Aber zurück zum Sport­studio-Sen­dung vom 4. April 2020, nach der sich viele fragten: Ist das noch Jour­na­lismus? Oder eher eine Gefäl­lig­keit? Vor allem Jochen Breyer, der damals die Sen­dung mode­rierte, musste sich Kritik anhören. Er hatte erst wenige Wochen zuvor bei der TSG Hof­fen­heim durch einen Neu­jahrs­emp­fang geführt. Der Spiegel“ fand seinen Auf­tritt im Sport­studio frag­würdig“ und dis­ku­tabel“, das Medi­en­ma­gazin Zapp“ titelte: Zu große Nähe? Das ZDF, Jochen Breyer und die TSG Hof­fen­heim“.

Nun hat Jochen Breyer gemeinsam mit dem Jour­na­listen Jürn Kruse (ehe­mals taz, jetzt ueber​me​dien​.de) eine Doku­men­ta­tion über den seit Jahren schwe­lenden Kon­flikt zwi­schen Dietmar Hopp und den Ultras gedreht. Ist es ein per­sön­li­ches Anliegen? Will Breyer zeigen, dass er doch nach­fragen kann und sich für Zusam­men­hänge inter­es­siert? Wie vor einigen Wochen, als er Karl-Heinz Rum­me­nigge im Sport­studio mit guten Fragen zu Katar und zur Son­der­stel­lung des FC Bayern ins Schwimmen brachte? Viel­leicht.

Vorweg noch dies: Hopps Sport­studio-Show wird im Film nicht the­ma­ti­siert, obwohl sie zur Geschichte gehört und sehr gut die Person Hopp erklärt. Trotzdem ist dieser Film sehr sehens­wert. Das liegt auch daran, dass Breyer und Kruse alle wich­tigen Prot­ago­nisten der Geschichte vor die Kamera bekommen haben (außer Hopp, der ein Inter­view abge­lehnt hat). Sie spre­chen mit dem Fan­an­walt Stefan Witte, mit Hopps Anwalt Chris­toph Schick­hardt, mit Hopps Freund Uli Hoeneß, mit dem dama­ligen DFB-Prä­si­denten Rein­hard Grindel und seinem Stell­ver­treter Rainer Koch, mit dem ehe­ma­ligen BVB-Ultra Jan-Henrik Grus­zecki und sogar mit den Bayern-Ultras der Schi­ckeria“, die im Grunde der Aus­löser für alles waren.

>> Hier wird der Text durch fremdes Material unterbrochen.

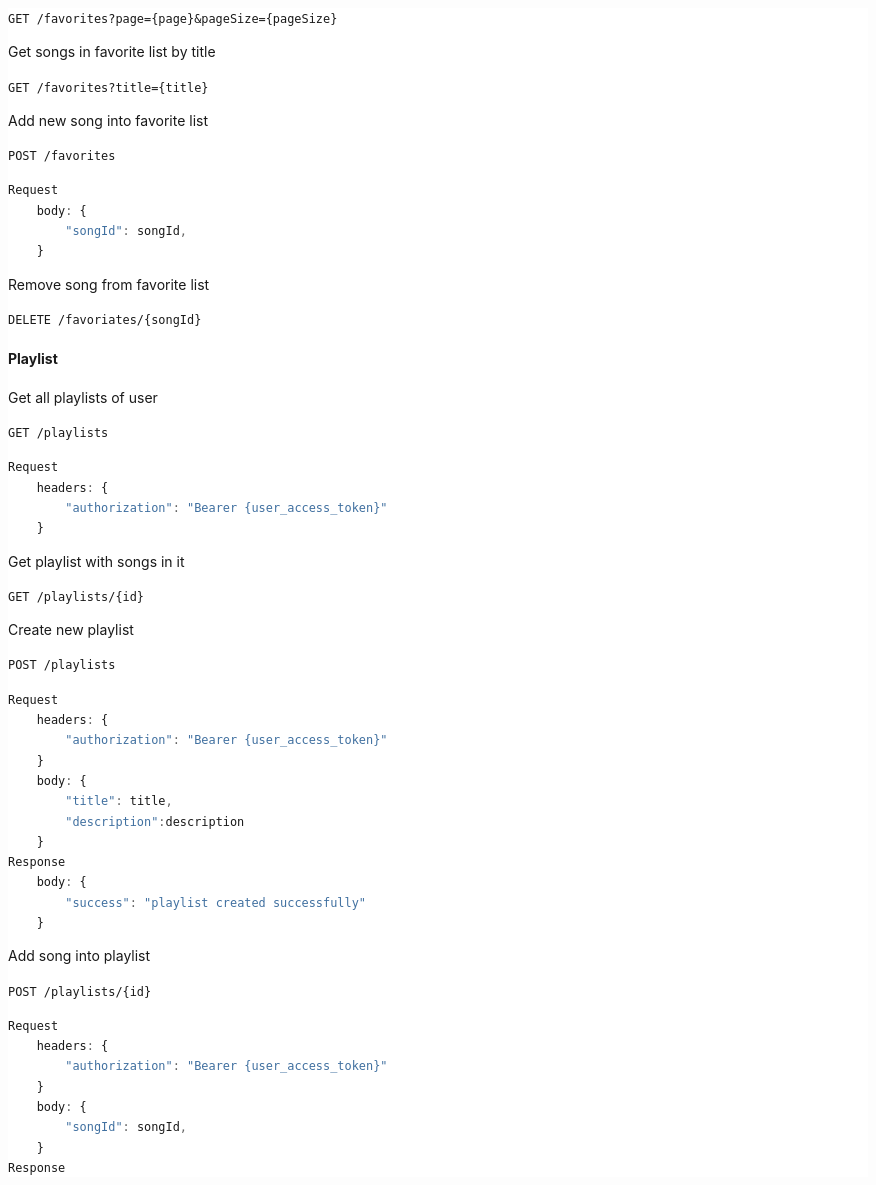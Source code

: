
 ```http
GET /favorites?page={page}&pageSize={pageSize}
```
Get songs in favorite list by title
```http
GET /favorites?title={title}
```
Add new song into favorite list
```http
POST /favorites
```
```javascript
Request
    body: {
        "songId": songId,
    }
```
Remove song from favorite list
```http
DELETE /favoriates/{songId}
```
<a name="api-playlist"></a>
#### Playlist
Get all playlists of user
```http
GET /playlists
```
```javascript
Request
    headers: {
        "authorization": "Bearer {user_access_token}"
    }
```
Get playlist with songs in it
```http
GET /playlists/{id}
```
Create new playlist
```http
POST /playlists
```
```javascript
Request
    headers: {
        "authorization": "Bearer {user_access_token}"
    }
    body: {
        "title": title,
        "description":description
    }
Response
    body: {
        "success": "playlist created successfully"
    }
```
Add song into playlist
```http
POST /playlists/{id}
```
```javascript
Request
    headers: {
        "authorization": "Bearer {user_access_token}"
    }
    body: {
        "songId": songId,
    }
Response
```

Obwohl, der Kon­flikt beginnt natür­lich früher. Viel früher. Wenn man so will, fängt alles an mit dem Auf­stieg der Hof­fen­heimer in den Pro­fi­fuß­ball. Und er ist, auch das zeigt der Film, noch facet­ten­rei­cher, als man bisher ange­nommen hatte.